> **PROBLEM**: Show all lines of the listing that hold the word "where".

> **DATA TO EXAMINE**:
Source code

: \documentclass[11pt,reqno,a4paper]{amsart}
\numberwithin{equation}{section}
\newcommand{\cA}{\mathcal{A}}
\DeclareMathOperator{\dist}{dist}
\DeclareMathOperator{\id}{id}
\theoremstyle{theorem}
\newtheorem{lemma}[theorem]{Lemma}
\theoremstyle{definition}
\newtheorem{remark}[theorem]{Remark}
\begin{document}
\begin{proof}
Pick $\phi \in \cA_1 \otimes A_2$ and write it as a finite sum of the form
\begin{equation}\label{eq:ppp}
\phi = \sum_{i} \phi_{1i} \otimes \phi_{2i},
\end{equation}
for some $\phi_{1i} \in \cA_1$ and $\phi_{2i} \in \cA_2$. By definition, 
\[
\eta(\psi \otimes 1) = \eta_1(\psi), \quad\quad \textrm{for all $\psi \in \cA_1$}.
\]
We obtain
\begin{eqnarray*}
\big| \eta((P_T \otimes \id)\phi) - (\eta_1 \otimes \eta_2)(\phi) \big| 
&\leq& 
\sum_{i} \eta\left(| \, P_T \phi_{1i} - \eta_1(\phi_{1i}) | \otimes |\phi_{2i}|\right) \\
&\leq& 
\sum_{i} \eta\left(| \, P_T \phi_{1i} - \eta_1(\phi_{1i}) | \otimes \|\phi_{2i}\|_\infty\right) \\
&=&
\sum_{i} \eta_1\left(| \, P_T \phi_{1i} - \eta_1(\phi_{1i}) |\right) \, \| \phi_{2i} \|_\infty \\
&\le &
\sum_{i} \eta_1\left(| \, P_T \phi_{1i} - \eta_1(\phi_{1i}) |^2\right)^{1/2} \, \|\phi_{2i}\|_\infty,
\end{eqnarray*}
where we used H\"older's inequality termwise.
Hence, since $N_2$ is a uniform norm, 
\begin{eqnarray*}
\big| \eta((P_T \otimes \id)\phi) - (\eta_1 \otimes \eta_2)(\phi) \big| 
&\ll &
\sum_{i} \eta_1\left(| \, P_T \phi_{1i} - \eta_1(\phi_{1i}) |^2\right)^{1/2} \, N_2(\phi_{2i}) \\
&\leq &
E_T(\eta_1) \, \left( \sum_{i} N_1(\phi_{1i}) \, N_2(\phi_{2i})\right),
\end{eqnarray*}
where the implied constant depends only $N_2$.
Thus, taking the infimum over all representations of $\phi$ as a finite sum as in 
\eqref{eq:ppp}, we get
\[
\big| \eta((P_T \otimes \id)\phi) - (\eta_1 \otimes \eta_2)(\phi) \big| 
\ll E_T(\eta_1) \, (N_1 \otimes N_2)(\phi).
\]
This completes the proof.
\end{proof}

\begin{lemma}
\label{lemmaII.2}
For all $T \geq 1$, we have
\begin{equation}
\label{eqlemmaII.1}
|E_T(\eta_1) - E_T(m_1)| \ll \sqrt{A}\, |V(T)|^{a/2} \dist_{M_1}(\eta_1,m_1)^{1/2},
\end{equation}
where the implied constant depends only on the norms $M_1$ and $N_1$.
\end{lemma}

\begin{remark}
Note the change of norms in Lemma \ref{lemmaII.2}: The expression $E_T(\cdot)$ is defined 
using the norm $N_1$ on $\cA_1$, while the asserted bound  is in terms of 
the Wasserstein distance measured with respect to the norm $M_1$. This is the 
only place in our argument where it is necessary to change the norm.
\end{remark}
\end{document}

> **RESPONSE AREA**:
where we used H\"older's inequality termwise.
where the implied constant depends only $N_2$.
where the implied constant depends only on the norms $M_1$ and $N_1$.
only place in our argument where it is necessary to change the norm.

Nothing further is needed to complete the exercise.